The relationship between stomatal conductance and plant invasiveness is also influenced by the invasive plant's response to biotic interactions. Invasive plants may have a competitive advantage over native species in terms of resource acquisition and utilization, partially due to their high stomatal conductance. This advantage allows invasive plants to outcompete native plants for limited resources, impacting biodiversity and ecosystem functioning. Moreover, the relationship between stomatal conductance and plant invasiveness can be further influenced by soil nutrient availability. Invasive plants often exhibit traits that enhance nutrient uptake efficiency, allowing them to utilize available nutrients effectively. This nutrient-use efficiency is closely linked to stomatal conductance, as it influences the plant's capacity to acquire carbon and allocate resources towards growth and reproduction. Understanding the relationship between stomatal conductance and plant invasiveness is crucial for effective management and control of invasive species. By targeting the physiological traits associated with stomatal conductance, such as stomatal density, sensitivity to environmental cues, and water-use efficiency, it may be possible to develop strategies to mitigate the spread and impact of invasive plants. Additionally, investigating the role of stomatal conductance in invasive plant success can contribute to our understanding of the mechanisms underlying plant invasions and ecosystem dynamics. It provides insights into the physiological processes that drive plant invasiveness, facilitating the development of conservation strategies and the restoration of invaded ecosystems.

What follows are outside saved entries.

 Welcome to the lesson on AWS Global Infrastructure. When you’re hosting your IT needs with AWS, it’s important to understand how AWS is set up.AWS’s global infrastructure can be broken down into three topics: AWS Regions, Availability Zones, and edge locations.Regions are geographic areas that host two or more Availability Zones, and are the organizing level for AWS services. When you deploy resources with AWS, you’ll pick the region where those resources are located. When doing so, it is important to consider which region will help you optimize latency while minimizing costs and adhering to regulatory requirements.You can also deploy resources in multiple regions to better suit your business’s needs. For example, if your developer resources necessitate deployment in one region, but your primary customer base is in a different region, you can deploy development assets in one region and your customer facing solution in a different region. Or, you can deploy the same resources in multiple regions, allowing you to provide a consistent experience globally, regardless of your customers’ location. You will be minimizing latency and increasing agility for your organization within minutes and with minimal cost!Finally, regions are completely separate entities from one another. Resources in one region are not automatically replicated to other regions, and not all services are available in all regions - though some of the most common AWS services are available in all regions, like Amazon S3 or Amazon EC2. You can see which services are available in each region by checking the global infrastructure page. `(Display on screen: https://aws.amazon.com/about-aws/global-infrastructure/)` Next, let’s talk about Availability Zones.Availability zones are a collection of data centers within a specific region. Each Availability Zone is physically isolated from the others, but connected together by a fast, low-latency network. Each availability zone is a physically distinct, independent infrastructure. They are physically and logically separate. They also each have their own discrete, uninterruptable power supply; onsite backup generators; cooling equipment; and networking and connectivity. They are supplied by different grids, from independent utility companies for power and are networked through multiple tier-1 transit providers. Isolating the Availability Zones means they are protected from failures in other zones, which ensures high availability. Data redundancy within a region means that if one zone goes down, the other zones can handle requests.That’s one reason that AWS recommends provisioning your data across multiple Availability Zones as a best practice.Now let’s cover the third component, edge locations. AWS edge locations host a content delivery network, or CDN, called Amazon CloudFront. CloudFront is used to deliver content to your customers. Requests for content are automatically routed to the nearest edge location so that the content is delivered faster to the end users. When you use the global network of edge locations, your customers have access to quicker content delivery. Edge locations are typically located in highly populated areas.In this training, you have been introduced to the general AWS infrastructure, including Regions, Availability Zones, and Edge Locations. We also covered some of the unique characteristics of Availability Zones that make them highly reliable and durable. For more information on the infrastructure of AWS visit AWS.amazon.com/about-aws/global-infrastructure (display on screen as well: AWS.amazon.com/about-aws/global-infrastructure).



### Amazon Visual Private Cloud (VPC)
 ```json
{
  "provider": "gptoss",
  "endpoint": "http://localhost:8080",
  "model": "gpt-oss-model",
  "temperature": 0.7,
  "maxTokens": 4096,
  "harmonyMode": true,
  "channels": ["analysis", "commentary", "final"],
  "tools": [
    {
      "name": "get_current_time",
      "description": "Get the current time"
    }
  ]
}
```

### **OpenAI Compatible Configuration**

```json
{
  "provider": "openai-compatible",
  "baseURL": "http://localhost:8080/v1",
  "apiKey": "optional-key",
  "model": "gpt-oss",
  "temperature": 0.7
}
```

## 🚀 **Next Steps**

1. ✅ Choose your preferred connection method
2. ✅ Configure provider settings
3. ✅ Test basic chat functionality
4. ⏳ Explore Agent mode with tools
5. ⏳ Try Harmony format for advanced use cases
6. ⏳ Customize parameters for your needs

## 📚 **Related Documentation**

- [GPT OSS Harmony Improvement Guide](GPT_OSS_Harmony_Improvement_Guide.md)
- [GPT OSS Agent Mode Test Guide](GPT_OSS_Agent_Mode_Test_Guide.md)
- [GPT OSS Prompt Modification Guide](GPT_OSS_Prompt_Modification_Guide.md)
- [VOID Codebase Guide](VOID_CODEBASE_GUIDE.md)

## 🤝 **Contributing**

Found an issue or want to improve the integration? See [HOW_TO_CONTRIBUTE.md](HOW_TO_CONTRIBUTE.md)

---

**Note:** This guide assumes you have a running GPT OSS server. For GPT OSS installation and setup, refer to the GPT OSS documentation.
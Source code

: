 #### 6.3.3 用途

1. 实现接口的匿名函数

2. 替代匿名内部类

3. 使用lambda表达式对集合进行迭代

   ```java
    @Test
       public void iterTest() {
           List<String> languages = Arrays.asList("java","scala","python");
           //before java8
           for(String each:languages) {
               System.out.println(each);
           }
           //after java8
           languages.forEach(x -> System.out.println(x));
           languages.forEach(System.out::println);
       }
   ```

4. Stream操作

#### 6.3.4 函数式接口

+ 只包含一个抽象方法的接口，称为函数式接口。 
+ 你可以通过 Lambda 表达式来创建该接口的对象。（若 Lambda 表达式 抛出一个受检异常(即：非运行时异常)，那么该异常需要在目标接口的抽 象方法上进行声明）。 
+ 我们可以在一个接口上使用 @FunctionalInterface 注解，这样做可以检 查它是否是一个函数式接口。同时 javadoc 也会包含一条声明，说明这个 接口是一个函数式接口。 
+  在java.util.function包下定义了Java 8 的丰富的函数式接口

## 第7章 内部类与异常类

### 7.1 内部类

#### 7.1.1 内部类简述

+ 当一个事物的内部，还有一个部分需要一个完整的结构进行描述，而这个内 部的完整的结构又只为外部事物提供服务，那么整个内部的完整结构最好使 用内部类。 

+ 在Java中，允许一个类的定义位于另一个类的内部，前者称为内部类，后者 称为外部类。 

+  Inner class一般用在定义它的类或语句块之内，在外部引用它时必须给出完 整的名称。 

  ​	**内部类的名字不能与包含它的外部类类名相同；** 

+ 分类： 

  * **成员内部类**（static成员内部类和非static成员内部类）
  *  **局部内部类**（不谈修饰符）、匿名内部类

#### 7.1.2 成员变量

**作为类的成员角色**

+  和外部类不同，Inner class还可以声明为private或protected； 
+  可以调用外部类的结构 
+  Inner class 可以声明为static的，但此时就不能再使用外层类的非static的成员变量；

In summary, given the critical importance of stomatal conductance in plant physiology, ecology, and climate dynamics, extensive research efforts are devoted to unraveling the underlying mechanisms and developing strategies to manipulate stomatal behavior to enhance crop productivity, improve water use efficiency, and mitigate the impacts of climate change on agricultural systems.

How our PlantArray system can measure stomatal conductance?

The PlantArray system measures the whole plant’s canopy stomatal conductance (GSc). This describes the gaseous flux of water that passes through the stomata relative to the partial pressure difference of the water vapor in g water/g plant/min. It is calculated by dividing the transpiration rate of each plant normalized to the plant weight and divided by the ambient vapor pressure deficit (VPD) measured by a weather station.

The daily GSc patterns represent the stomata’s response to the ambient conditions (i.e., GSc is higher under low VPD conditions and decreases as VPD increases, assumed to prevent leaf desiccation. The accuracy of our measurements was confirmed by gas-exchange apparatuses used to simultaneously measure plants grown in parallel to the plants on the lysimeters, which yielded similar absolute values (Halperin et. Al., (2016)).